He was demurring but my wife insisted that he buy a sedan with AC unlike my matchbox Maruti.

That settled it and the rest was Party Time.

Innumerable visits to various websites, phone calls to friends and foes, budget constraints and stuff.

After debating on Hundai Verna, Toyota Innova, Honda City and such Shakespearean stuff as dreams are made on, they decided that Tata Indigo CSL or whatever is the best buy.

Hail Manmohanjee and his Open Economy (open to saints and sinners alike) and a 9% Growth Rate, one phone call to the vendor's showroom brought the salesman, banker, dealer and everyone together in cahoots and they were begging my son to visit them earliest.

My son, D-i-L, and li'l Ishani had only to visit them once to choose the color (Royal Burgundy, unlike Henry Ford's proverbial "any color as long as it's black"); and a check for Rs 20K as imprest money brought the vehicle from Pune; and the SBI salesman was there with his Loan Approval,.

So, yester-evening we all visited (in my matchbox Maruti) the Tata Motors Showroom to take 'delivery' of the beauty child.

Everything was shipshape but the ladies insisted that a coconut should be broken to ward off the Evil Eye.

No problem: in Hyderabad, a coconut comes with the car as a free gift, along with a box of chocolates for Ishani.

One boy brought the coconut, another camphor, a third the blue ribbon, yet another the yellow Temporary Registration Sticker Blank, and my son was made to break the coconut in front of the new car to her delight...yes there was another boy with a digital camera to take group photos of all of us standing in front of the car, with My Fair Lady as the star attraction Prime Mover.

After a round of applause, I told my son to propitiate all those waiting boys with Rs 50 each, and they were all as pleased as Punch, and bid us a fond farewell.

I asked the Mechanic how much gas he put in the fuel tank and he said: "Enough to reach the nearest gas station" which, as expected, flourished the Banner: "No Stock".

Fortunately the next nearest did have some gas and all of them sat in the AC sedan and drove away while I blindly tailed them in my matchbox in the dark night safe enough to our new sweet home.

And then the ladies insisted that the first thing to do this morning is to drive the new car to the nearest temple and get the Car Puja done. I didn't know that it is a specialized temple service, like tonsure.

When the car returned home, I saw its Royal Burgundy Bonnet defaced with marks of swastik and rangoli in red kumkum and yellow haldi, and garlanded like an agitating Opposition politician with a string of lemons, chillis and perhaps onions.

My son and myself then drove to the Begumpet Branch of SBI in hot sun and unruly traffic to get the Loan Papers done up and signed.
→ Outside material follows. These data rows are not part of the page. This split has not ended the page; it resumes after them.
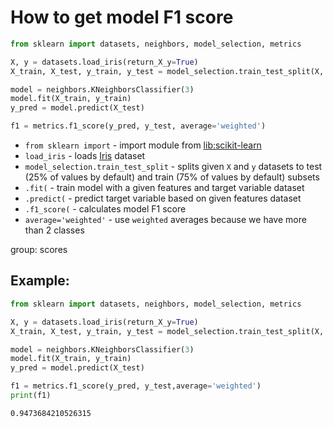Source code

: # How to get model F1 score

```python
from sklearn import datasets, neighbors, model_selection, metrics

X, y = datasets.load_iris(return_X_y=True)
X_train, X_test, y_train, y_test = model_selection.train_test_split(X, y)

model = neighbors.KNeighborsClassifier(3)
model.fit(X_train, y_train)
y_pred = model.predict(X_test)

f1 = metrics.f1_score(y_pred, y_test, average='weighted')
```

- `from sklearn import` - import module from [lib:scikit-learn](https://onelinerhub.com/python-scikit-learn/how-to-install-scikit-learn-using-pip)
- `load_iris` - loads [Iris](https://scikit-learn.org/stable/auto_examples/datasets/plot_iris_dataset.html) dataset
- `model_selection.train_test_split` - splits given `X` and `y` datasets to test (25% of values by default) and train (75% of values by default) subsets
- `.fit(` - train model with a given features and target variable dataset
- `.predict(` - predict target variable based on given features dataset
- `.f1_score(` - calculates model F1 score
- `average='weighted'` - use `weighted` averages because we have more than 2 classes

group: scores

## Example: 
```python
from sklearn import datasets, neighbors, model_selection, metrics

X, y = datasets.load_iris(return_X_y=True)
X_train, X_test, y_train, y_test = model_selection.train_test_split(X, y)

model = neighbors.KNeighborsClassifier(3)
model.fit(X_train, y_train)
y_pred = model.predict(X_test)

f1 = metrics.f1_score(y_pred, y_test,average='weighted')
print(f1)
```
```
0.9473684210526315

```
And we found a No Parking sign in front of the said Bank which was nestling in the midst of a heavily guarded traffic junction.

We could either flout the sign and park in front of the bank or park it a mile away in a gully and walk back.

I asked my son to take the chance. And we walked in to the Loan Section.

Midway, there was this shout repeated aloud: "Whose is the new Tata Indigo?
 Whose is the new Tata Indigo?? "

My son ran out leaving his wallet on the table, which I collected and followed.

There was this Traffic Cop with his Challan Book and ball pen.

He asked my son his name (son's) , fair enough;...then he asked him his (my son's) father's name.

I recalled Ibsen's quote: "The sins of the father are visited on the son".

And he wrote: Rs 200 which I gladly paid up as Parking Fees.

And then the cop asked for the Number of the Car.

And my son told him that it has yet to get a number (48 hours time lapse allowed).

This rather baffled the beefy cop, since he could neither leave that space blank getting a rebuke from his boss nor deface the page and return the Rs 200.

As the cop was biting his nails, I suggested why not he write down the chassis number.

The chap was as pleased as a packet of Charminar Cigarettes and let us off.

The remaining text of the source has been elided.